** Opening Records for the task block **
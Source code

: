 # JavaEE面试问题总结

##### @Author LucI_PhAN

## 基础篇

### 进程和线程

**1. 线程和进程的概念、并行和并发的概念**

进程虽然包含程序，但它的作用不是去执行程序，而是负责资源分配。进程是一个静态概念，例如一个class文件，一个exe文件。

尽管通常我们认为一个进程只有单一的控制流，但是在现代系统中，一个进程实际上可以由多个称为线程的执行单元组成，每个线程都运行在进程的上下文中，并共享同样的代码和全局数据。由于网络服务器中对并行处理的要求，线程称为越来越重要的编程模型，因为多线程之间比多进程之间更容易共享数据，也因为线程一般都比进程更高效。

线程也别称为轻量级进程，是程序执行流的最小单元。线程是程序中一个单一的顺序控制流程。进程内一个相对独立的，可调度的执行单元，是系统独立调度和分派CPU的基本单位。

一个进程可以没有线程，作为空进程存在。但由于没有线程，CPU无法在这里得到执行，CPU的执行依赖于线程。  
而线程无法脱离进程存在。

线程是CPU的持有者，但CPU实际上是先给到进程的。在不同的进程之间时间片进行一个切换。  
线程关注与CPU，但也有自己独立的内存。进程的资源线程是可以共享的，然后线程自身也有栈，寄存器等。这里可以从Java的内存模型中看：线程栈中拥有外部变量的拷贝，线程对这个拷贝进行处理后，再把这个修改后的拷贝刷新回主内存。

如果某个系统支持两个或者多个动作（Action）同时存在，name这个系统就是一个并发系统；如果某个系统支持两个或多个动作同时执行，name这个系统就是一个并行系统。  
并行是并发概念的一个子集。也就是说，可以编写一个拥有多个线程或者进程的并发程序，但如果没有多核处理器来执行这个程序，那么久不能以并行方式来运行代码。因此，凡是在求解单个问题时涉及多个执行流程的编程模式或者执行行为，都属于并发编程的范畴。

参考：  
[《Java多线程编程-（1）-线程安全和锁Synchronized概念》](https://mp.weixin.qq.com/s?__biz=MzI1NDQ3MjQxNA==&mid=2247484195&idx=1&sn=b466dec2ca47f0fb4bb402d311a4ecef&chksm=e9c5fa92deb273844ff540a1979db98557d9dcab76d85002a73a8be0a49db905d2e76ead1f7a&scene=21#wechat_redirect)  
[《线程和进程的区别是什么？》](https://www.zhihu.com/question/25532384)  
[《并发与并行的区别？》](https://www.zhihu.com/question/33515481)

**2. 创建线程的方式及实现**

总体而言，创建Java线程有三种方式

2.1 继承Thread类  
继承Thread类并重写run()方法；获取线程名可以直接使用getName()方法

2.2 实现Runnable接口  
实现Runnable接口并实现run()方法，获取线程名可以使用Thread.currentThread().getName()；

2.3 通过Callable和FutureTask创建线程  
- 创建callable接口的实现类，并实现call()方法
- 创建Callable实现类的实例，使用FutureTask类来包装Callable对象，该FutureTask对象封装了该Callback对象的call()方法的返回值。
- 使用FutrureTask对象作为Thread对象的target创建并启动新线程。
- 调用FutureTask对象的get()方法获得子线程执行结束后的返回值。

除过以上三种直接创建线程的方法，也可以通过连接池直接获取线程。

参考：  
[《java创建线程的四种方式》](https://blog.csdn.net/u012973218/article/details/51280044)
** Closing Records for the task block **
** What you are asked to do **
Go over the entries above and say how many lines hold the string "zhihu", with no other text.

** Response to the exercise **
2